◆ **Required action**: The lines wanted are those in the data below that include "project".

[Source data]

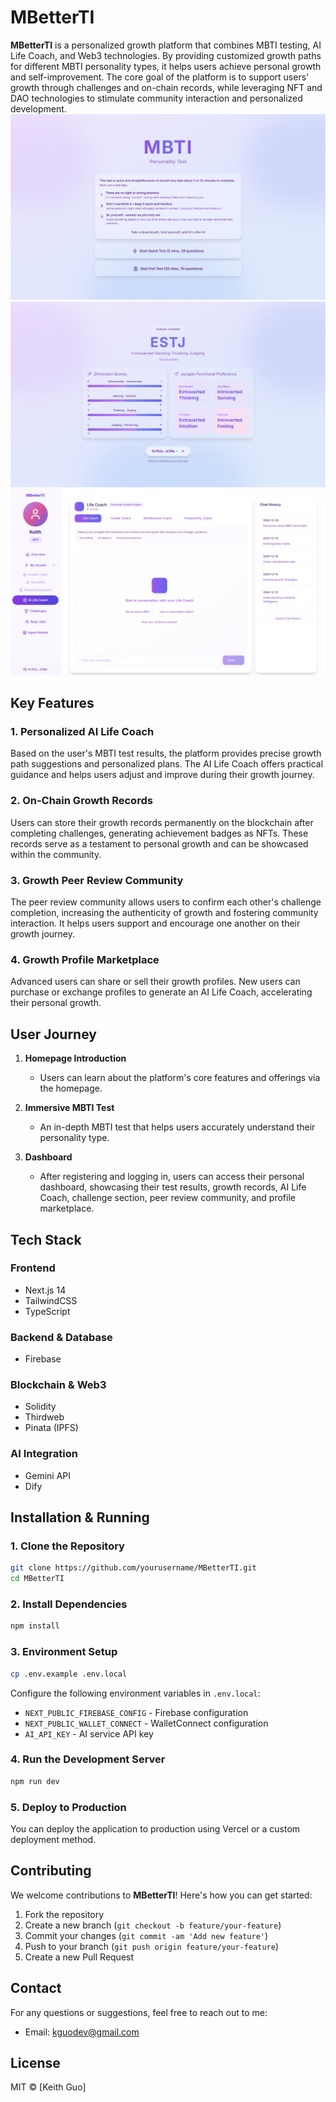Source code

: # MBetterTI

**MBetterTI** is a personalized growth platform that combines MBTI testing, AI Life Coach, and Web3 technologies. By providing customized growth paths for different MBTI personality types, it helps users achieve personal growth and self-improvement. The core goal of the platform is to support users' growth through challenges and on-chain records, while leveraging NFT and DAO technologies to stimulate community interaction and personalized development.
![MBetterTI Demo1](public/images/demo1.png)
![MBetterTI Demo2](public/images/demo2.png)
![MBetterTI Demo3](public/images/demo3.png)

## Key Features

### 1. **Personalized AI Life Coach**
Based on the user's MBTI test results, the platform provides precise growth path suggestions and personalized plans. The AI Life Coach offers practical guidance and helps users adjust and improve during their growth journey.

### 2. **On-Chain Growth Records**
Users can store their growth records permanently on the blockchain after completing challenges, generating achievement badges as NFTs. These records serve as a testament to personal growth and can be showcased within the community.

### 3. **Growth Peer Review Community**
The peer review community allows users to confirm each other's challenge completion, increasing the authenticity of growth and fostering community interaction. It helps users support and encourage one another on their growth journey.

### 4. **Growth Profile Marketplace**
Advanced users can share or sell their growth profiles. New users can purchase or exchange profiles to generate an AI Life Coach, accelerating their personal growth.

## User Journey

1. **Homepage Introduction**
   - Users can learn about the platform's core features and offerings via the homepage.

2. **Immersive MBTI Test**
   - An in-depth MBTI test that helps users accurately understand their personality type.

3. **Dashboard**
   - After registering and logging in, users can access their personal dashboard, showcasing their test results, growth records, AI Life Coach, challenge section, peer review community, and profile marketplace.

## Tech Stack

### Frontend
- Next.js 14
- TailwindCSS
- TypeScript

### Backend & Database
- Firebase

### Blockchain & Web3
- Solidity
- Thirdweb
- Pinata (IPFS)

### AI Integration
- Gemini API
- Dify

## Installation & Running

### 1. Clone the Repository
```bash
git clone https://github.com/yourusername/MBetterTI.git
cd MBetterTI
```

### 2. Install Dependencies
```bash
npm install
```

### 3. Environment Setup
```bash
cp .env.example .env.local
```

Configure the following environment variables in `.env.local`:
- `NEXT_PUBLIC_FIREBASE_CONFIG` - Firebase configuration
- `NEXT_PUBLIC_WALLET_CONNECT` - WalletConnect configuration
- `AI_API_KEY` - AI service API key

### 4. Run the Development Server
```bash
npm run dev
```

### 5. Deploy to Production
You can deploy the application to production using Vercel or a custom deployment method.

## Contributing

We welcome contributions to **MBetterTI**! Here's how you can get started:

1. Fork the repository
2. Create a new branch (`git checkout -b feature/your-feature`)
3. Commit your changes (`git commit -am 'Add new feature'`)
4. Push to your branch (`git push origin feature/your-feature`)
5. Create a new Pull Request

## Contact

For any questions or suggestions, feel free to reach out to me:

- Email: kguodev@gmail.com

## License

MIT © [Keith Guo]
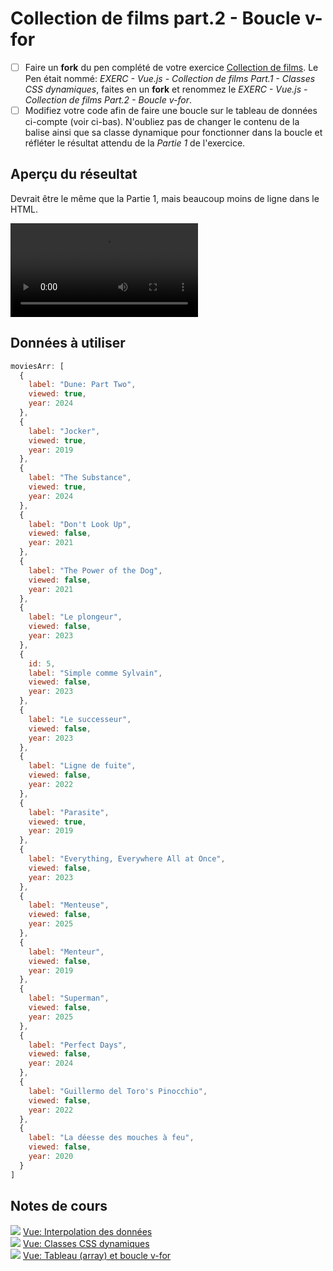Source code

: # Collection de films part.2 - Boucle v-for

- [ ] Faire un **fork** du pen complété de votre exercice [Collection de films](https://tim-montmorency.com/timdoc/582-518MO/exercices/vue-collection-films-1/). Le Pen était nommé:  *EXERC - Vue.js - Collection de films Part.1 - Classes CSS dynamiques*, faites en un **fork** et renommez le *EXERC - Vue.js - Collection de films Part.2 - Boucle v-for*.
- [ ] Modifiez votre code afin de faire une boucle sur le tableau de données ci-compte (voir ci-bas). N'oubliez pas de changer le contenu de la balise ainsi que sa classe dynamique pour fonctionner dans la boucle et réfléter le résultat attendu de la *Partie 1* de l'exercice.

## Aperçu du réseultat 

Devrait être le même que la Partie 1, mais beaucoup moins de ligne dans le HTML.

![](https://tim-montmorency.com/timdoc/582-518MO/exercices/vue-collection-films-1/images/apercu-part1.mov)

## Données à utiliser

```js
moviesArr: [
  {
    label: "Dune: Part Two",
    viewed: true,
    year: 2024
  },
  {
    label: "Jocker",
    viewed: true,
    year: 2019
  },
  {
    label: "The Substance",
    viewed: true,
    year: 2024
  },
  {
    label: "Don't Look Up",
    viewed: false,
    year: 2021
  },
  {
    label: "The Power of the Dog",
    viewed: false,
    year: 2021
  },
  {
    label: "Le plongeur",
    viewed: false,
    year: 2023
  },
  {
    id: 5,
    label: "Simple comme Sylvain",
    viewed: false,
    year: 2023
  },
  {
    label: "Le successeur",
    viewed: false,
    year: 2023
  },
  {
    label: "Ligne de fuite",
    viewed: false,
    year: 2022
  },
  {
    label: "Parasite",
    viewed: true,
    year: 2019
  },
  {
    label: "Everything, Everywhere All at Once",
    viewed: false,
    year: 2023
  },
  {
    label: "Menteuse",
    viewed: false,
    year: 2025
  },
  {
    label: "Menteur",
    viewed: false,
    year: 2019
  },
  {
    label: "Superman",
    viewed: false,
    year: 2025
  },
  {
    label: "Perfect Days",
    viewed: false,
    year: 2024
  },
  {
    label: "Guillermo del Toro's Pinocchio",
    viewed: false,
    year: 2022
  },
  {
    label: "La déesse des mouches à feu",
    viewed: false,
    year: 2020
  }
]

```

## Notes de cours

<div class="class-content-link">
  <img src="./vue/assets/logo-vue.svg">
  <a href="./vue/interpolation.html">Vue: Interpolation des données</a>
</div>

<div class="class-content-link">
  <img src="./vue/assets/logo-vue.svg">
  <a href="./vue/classe-dynamique.html">Vue: Classes CSS dynamiques</a>
</div>

<div class="class-content-link">
  <img src="./vue/assets/logo-vue.svg">
  <a href="./vue/boucle.html">Vue: Tableau (array) et boucle v-for</a>
</div>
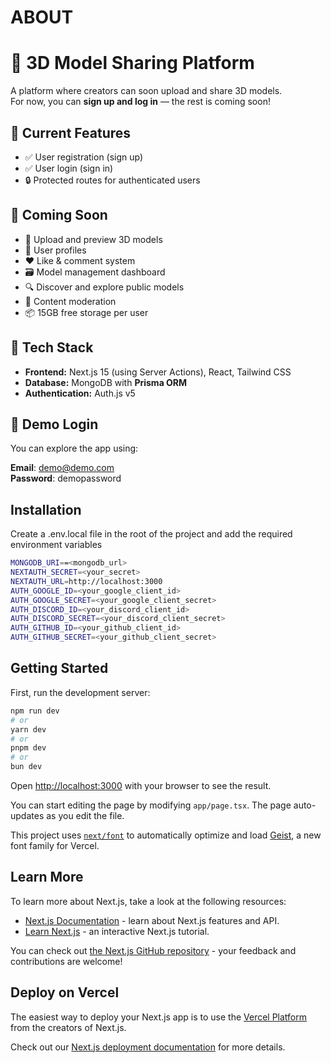 # ABOUT
# 🧊 3D Model Sharing Platform
A platform where creators can soon upload and share 3D models.  
For now, you can **sign up and log in** — the rest is coming soon!

## 🔐 Current Features

- ✅ User registration (sign up)
- ✅ User login (sign in)
- 🔒 Protected routes for authenticated users
  
## 🚀 Coming Soon   
- 🧠 Upload and preview 3D models
- 👤 User profiles
- ❤️ Like & comment system
- 🗃 Model management dashboard
- 🔍 Discover and explore public models
- 🧼 Content moderation
- 📦 15GB free storage per user

## 🧱 Tech Stack
- **Frontend:** Next.js 15 (using Server Actions), React, Tailwind CSS
- **Database:** MongoDB with **Prisma ORM**
- **Authentication:** Auth.js v5
## 🔐 Demo Login
You can explore the app using:

**Email**: demo@demo.com  
**Password**: demopassword
## Installation
Create a .env.local file in the root of the project and add the required environment variables
```bash
MONGODB_URI==<mongodb_url>
NEXTAUTH_SECRET=<your_secret>
NEXTAUTH_URL=http://localhost:3000
AUTH_GOOGLE_ID=<your_google_client_id>
AUTH_GOOGLE_SECRET=<your_google_client_secret>
AUTH_DISCORD_ID=<your_discord_client_id>
AUTH_DISCORD_SECRET=<your_discord_client_secret>
AUTH_GITHUB_ID=<your_github_client_id>
AUTH_GITHUB_SECRET=<your_github_client_secret>
```



## Getting Started

First, run the development server:

```bash
npm run dev
# or
yarn dev
# or
pnpm dev
# or
bun dev
```

Open [http://localhost:3000](http://localhost:3000) with your browser to see the result.

You can start editing the page by modifying `app/page.tsx`. The page auto-updates as you edit the file.

This project uses [`next/font`](https://nextjs.org/docs/app/building-your-application/optimizing/fonts) to automatically optimize and load [Geist](https://vercel.com/font), a new font family for Vercel.

## Learn More

To learn more about Next.js, take a look at the following resources:

- [Next.js Documentation](https://nextjs.org/docs) - learn about Next.js features and API.
- [Learn Next.js](https://nextjs.org/learn) - an interactive Next.js tutorial.

You can check out [the Next.js GitHub repository](https://github.com/vercel/next.js) - your feedback and contributions are welcome!

## Deploy on Vercel

The easiest way to deploy your Next.js app is to use the [Vercel Platform](https://vercel.com/new?utm_medium=default-template&filter=next.js&utm_source=create-next-app&utm_campaign=create-next-app-readme) from the creators of Next.js.

Check out our [Next.js deployment documentation](https://nextjs.org/docs/app/building-your-application/deploying) for more details.
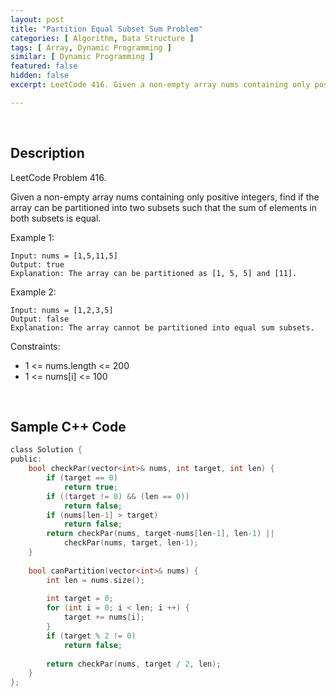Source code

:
 ```yaml
---
layout: post
title: "Partition Equal Subset Sum Problem"
categories: [ Algorithm, Data Structure ]
tags: [ Array, Dynamic Programming ]
similar: [ Dynamic Programming ]
featured: false
hidden: false
excerpt: LeetCode 416. Given a non-empty array nums containing only positive integers, find if the array can be partitioned into two subsets such that the sum of elements in both subsets is equal.

---
```


<br />

## Description

LeetCode Problem 416.

Given a non-empty array nums containing only positive integers, find if the array can be partitioned into two subsets such that the sum of elements in both subsets is equal.

Example 1:
```
Input: nums = [1,5,11,5]
Output: true
Explanation: The array can be partitioned as [1, 5, 5] and [11].
```

Example 2:
```
Input: nums = [1,2,3,5]
Output: false
Explanation: The array cannot be partitioned into equal sum subsets.
```

Constraints:
* 1 <= nums.length <= 200
* 1 <= nums[i] <= 100

<br />

## Sample C++ Code


```c
class Solution {
public:
    bool checkPar(vector<int>& nums, int target, int len) {
        if (target == 0)
            return true;
        if ((target != 0) && (len == 0))
            return false;
        if (nums[len-1] > target)
            return false;
        return checkPar(nums, target-nums[len-1], len-1) || 
            checkPar(nums, target, len-1);
    }
    
    bool canPartition(vector<int>& nums) {
        int len = nums.size();
        
        int target = 0;
        for (int i = 0; i < len; i ++) {
            target += nums[i];
        }
        if (target % 2 != 0)
            return false;
        
        return checkPar(nums, target / 2, len);
    }
};
```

[/Source data]

◆ **Reply**:
Create a .env.local file in the root of the project and add the required environment variables
This project uses [`next/font`](https://nextjs.org/docs/app/building-your-application/optimizing/fonts) to automatically optimize and load [Geist](https://vercel.com/font), a new font family for Vercel.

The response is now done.